Joekenneth Museau - Tales of a Troubled Romantic was inspired by my personal experiences with women. I began writing love poems when I had my first girlfriend at 15 years old. Ever since then, I’ve had a number of unique interactions with the opposite sex. The work therefore covers the span of about 8 years. The theme of “troubled romance” tells of an honest self-examination; scrutinizing my imperfections and the mistakes that I’ve made in the arena of relationships. Throughout the course of the book, I make it my aim to articulate the various conflicts of a man; whether it is love versus lust or that of entertaining genuine, amorous feelings for two women at the same time. Aside from the romance, there are poems which offer social commentary on sexual abuse and woman empowerment among other issues. What must be said, however, is that I wrote TTR with men as my target audience. There are prevailing stereotypes about men masking emotion behind the veil of logic and putting on bravado rather than coming to grips with heartbreak. I want men to read this book in an effort to encourage them to cultivate emotional bravery. Vulnerability shouldn’t be taboo especially when it can aid in an individual’s growth. It is important that we admit to when we’re wrong, to express remorse and to change a wayward course in regards to our relationships with women. 

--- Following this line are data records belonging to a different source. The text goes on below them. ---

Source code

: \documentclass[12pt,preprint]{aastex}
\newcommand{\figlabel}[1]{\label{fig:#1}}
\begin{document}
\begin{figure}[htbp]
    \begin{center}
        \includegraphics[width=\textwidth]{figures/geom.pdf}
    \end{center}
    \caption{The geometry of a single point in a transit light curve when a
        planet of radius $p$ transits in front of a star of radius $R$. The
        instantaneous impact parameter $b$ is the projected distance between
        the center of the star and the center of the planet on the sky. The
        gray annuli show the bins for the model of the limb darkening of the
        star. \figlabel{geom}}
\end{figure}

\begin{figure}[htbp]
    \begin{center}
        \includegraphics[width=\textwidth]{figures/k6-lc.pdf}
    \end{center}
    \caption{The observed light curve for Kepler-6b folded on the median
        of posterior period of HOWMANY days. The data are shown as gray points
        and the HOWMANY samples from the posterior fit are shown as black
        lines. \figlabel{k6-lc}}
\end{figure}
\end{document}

Dapper - Outside of writing, what are some of your interest?

Joekenneth Museau - Well, when I’m not writing, I’m reading. I read a portion of the Bible daily. As one of Jehovah’s Witnesses, I engage in a volunteer work to help others appreciate the Bible’s message. People who have heard or read any of my poems may have noticed that there’s a great deal of Biblical imagery in my work. Those allusions have a direct connection to my affinity for Scripture. I also have a healthy eBay addiction to quench my menswear needs. And although I’ve pledged to not to take up a Canon camera, I do enjoy mobile photography with the aid of VSCO CAM.

Dapper - You recently went on a trip to Jamaica, can you tell us about your experience? And does traveling inspire your work, if so how?

Joekenneth Museau - My recent trip to Jamaica was my second visit to the island but my first time in Kingston. Instead of spending time in a resort and enjoying the island life of a commercialized “Jamaica,” I was able to stay with a family who are native Jamaicans. I traveled with my friend, George and his mother. It was a wonderful experience! I had authentic, home-cooked Jamaican cuisine for breakfast, lunch and dinner. We drove around the city, which was a peculiar experience because the steering wheel is on the right side of the vehicle. I was able to visit the gorgeous Hellshire Beach and Caymans River. I even had the opportunity to visit Cockburn Pen---which is one of the “hoods” in Kingston--- where I got a haircut in an elevated, makeshift barber shop. The only thing I don’t miss about Jamaican is the cold showers that I had to take.

Although I don’t get the opportunity to travel often, I love visiting areas outside of the United States. Being in a new environment and observing the culture of the people is an enlightening experience. Traveling helps my writing in that it allows me to have a broader view of the human experience, nature, colors, tastes and the many facets of life, whether tangible or intangible. As I travel more, I’ll be able to improve my use of metaphors, similes and allusions.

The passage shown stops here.